I didn’t know who Mike Leckrone was before I chose to attend the University of Wisconsin-Madison. Truth be told, I really didn’t know anything about the Wisconsin marching band. I didn’t know about the 5th Quarter, or about the band’s unique marching style. When I looked at colleges (many years ago…), I wanted to do the marching band. I knew UW had a band, and that was all I needed to know.
Little did I know that I’d end up marching for a man who had such a profound impact on so many people’s lives for the last 50 years. That man, of course, was Mike Leckrone.
As Mike conducts the Wisconsin band for one final time at Camp Randall Stadium, I thought I’d take a moment to reflect on what it meant to march for Mike. Like so many others who marched in his band before me and those who marched for him in the 10 years after my final game, Mike had an impact on my time in college — and he taught me lessons that I’ve kept with me ever since.
I’ll never forget the time my freshman year when Mike singled me out during a practice because he thought I wasn’t marching hard enough. (He was right.) “Mason!” he yelled, stopping the practice. He had me march side-by-side with an upperclassman while the entire rest of the band watched, making sure I knew the proper form and technique. It was humiliating at the time, but I’ll tell you what: I made sure I never loafed again during one of Mike’s practices.
Mike didn’t do that to pick on me. He did it because he expects the best from every one of the 300-plus members in his band. I wasn’t doing the best I could at that time, and Mike recognized it — and then ensured that I put forth my best effort. The things Mike was able to see from his perch were incredible. Nothing escaped his watchful eye.
He had a knack for making everyone believe in themselves, for making you dig down deep and realize that you’re capable of more than you might initially think. It’s summed up by the band’s slogan: “Eat a rock.” Marching in the Wisconsin band was the most physically demanding thing I’ve ever done. (And the reason that, instead of gaining the “freshman 15,” I actually LOST 15 pounds my freshman year despite eating nothing but junk.) Yet as physically taxing as it was, all of us knew we could do it because Mike believed we could do it, and we knew he wouldn't ask us to do anything he didn't think we were capable of.

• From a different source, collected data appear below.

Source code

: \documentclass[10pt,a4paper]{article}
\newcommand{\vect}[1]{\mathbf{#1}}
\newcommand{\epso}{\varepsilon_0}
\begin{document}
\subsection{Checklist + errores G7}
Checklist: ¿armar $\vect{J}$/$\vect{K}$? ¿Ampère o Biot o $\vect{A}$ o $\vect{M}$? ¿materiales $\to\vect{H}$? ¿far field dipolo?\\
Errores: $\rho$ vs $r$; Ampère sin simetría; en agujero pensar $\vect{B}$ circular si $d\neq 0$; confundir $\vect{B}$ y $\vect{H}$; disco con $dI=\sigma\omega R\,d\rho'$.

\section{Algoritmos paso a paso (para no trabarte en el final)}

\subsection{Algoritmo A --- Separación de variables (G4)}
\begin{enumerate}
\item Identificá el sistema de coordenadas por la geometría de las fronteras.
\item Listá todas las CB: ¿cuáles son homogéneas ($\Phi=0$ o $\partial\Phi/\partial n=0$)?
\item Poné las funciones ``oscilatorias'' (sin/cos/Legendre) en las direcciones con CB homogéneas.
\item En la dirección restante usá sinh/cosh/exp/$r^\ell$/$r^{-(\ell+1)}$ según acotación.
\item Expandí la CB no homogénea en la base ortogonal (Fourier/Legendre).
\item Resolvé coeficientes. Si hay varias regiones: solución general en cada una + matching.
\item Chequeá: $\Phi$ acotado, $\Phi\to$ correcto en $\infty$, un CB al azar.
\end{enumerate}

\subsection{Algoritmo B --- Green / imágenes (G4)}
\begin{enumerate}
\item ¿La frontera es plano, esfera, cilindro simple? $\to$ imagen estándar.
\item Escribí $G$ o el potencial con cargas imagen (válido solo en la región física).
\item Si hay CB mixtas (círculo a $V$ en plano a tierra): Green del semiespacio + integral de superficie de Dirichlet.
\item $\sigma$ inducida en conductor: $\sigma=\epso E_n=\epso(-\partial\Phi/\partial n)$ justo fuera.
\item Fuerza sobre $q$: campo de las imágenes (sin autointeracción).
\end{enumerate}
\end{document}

I haven’t met many people in life who are as passionate about what they do as Mike. To do anything for 50 years takes an extreme amount of dedication, and Mike gave his entire career to making the Wisconsin band into the wonderful group that it is. For generations of students, of band members, of Badger fans, Mike Leckrone embodied the UW band. And now as he sets down his baton to call it a career, it’s weird to envision the band marching under the direction of anyone else but Mike.
At the end of each season, Mike would get emotional as he acknowledged the seniors who were marching in their last game. He knew that they would never have that experience of marching in front of 80,000-plus passionate fans or playing another 5th Quarter. Sure, those were reasons why we band members got emotional when our time was up. But it was also sad because we knew we’d never march for Mike again.
I won’t be able to make it to Mike’s final game, and I wasn’t able to march for him one more time this year with the alumni band. I did, however, make a special trip in September to go watch Mike conduct the band one more time. My wife and I — we wouldn’t be together if not for the band, even though she wasn’t a band member — followed the band back to Humanities, where Mike addressed the group as he does after every game. It was there that I had a few minutes to chat with Mike and share with him how glad I was to see him lead the band one more time.
Mike isn’t a fan of goodbyes, whether it was at the end of a game, a concert or a season. Instead, he’d always say, “We’ll see you real soon. And On, Wisconsin.”
So I won’t say goodbye to Mike Leckrone. Instead, I’ll say: Thanks, Mike. We’ll see you real soon. And On, Wisconsin.